* Exercise description:
In the records below, find each line holding the word "recipe" and copy it.

Records from a data collection:
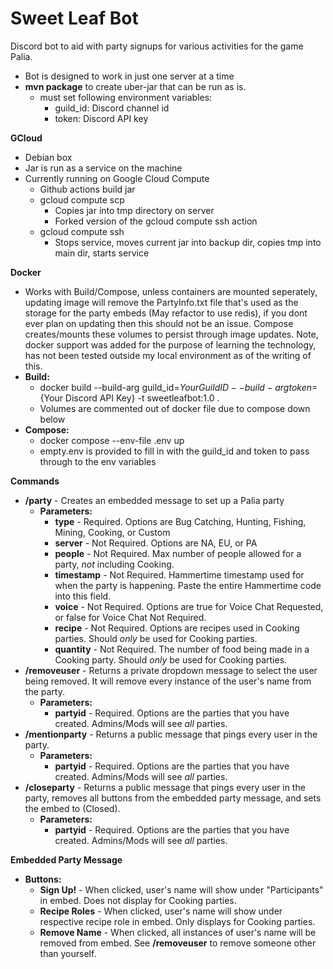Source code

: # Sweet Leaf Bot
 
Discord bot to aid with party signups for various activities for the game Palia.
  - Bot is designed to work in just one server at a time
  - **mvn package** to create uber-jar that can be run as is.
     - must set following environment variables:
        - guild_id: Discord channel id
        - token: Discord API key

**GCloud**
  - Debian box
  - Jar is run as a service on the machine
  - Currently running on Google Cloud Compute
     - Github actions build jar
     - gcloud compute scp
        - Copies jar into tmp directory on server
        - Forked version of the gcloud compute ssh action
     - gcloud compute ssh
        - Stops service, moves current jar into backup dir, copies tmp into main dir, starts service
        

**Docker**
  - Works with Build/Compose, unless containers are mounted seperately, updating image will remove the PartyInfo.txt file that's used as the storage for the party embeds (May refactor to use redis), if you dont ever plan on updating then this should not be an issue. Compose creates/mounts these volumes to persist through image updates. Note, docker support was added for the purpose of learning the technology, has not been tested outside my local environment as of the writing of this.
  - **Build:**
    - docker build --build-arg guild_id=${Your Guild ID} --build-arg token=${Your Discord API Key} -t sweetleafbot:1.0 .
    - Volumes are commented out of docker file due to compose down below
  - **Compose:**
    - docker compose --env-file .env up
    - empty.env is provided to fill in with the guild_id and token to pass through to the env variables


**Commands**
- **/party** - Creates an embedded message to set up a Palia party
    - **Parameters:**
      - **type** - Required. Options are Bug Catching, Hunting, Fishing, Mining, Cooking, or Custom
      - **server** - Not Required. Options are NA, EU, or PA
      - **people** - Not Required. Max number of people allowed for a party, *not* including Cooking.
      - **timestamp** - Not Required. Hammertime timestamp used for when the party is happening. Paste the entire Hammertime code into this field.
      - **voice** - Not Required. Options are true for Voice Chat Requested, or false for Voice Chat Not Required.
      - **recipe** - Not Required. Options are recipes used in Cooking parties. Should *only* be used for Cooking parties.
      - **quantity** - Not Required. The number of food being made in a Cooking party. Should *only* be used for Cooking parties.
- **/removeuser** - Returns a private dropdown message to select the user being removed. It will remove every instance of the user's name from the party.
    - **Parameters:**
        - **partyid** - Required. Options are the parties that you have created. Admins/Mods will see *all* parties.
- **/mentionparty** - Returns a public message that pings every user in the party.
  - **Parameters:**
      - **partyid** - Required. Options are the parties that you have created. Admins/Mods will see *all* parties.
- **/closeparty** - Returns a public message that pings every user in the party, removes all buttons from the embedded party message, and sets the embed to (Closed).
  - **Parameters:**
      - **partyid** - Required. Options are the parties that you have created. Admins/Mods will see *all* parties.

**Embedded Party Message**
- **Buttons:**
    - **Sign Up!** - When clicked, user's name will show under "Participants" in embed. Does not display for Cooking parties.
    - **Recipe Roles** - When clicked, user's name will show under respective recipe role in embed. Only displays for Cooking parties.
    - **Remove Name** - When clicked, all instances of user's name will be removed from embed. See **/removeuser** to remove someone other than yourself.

* Problem solution:
      - **recipe** - Not Required. Options are recipes used in Cooking parties. Should *only* be used for Cooking parties.
    - **Recipe Roles** - When clicked, user's name will show under respective recipe role in embed. Only displays for Cooking parties.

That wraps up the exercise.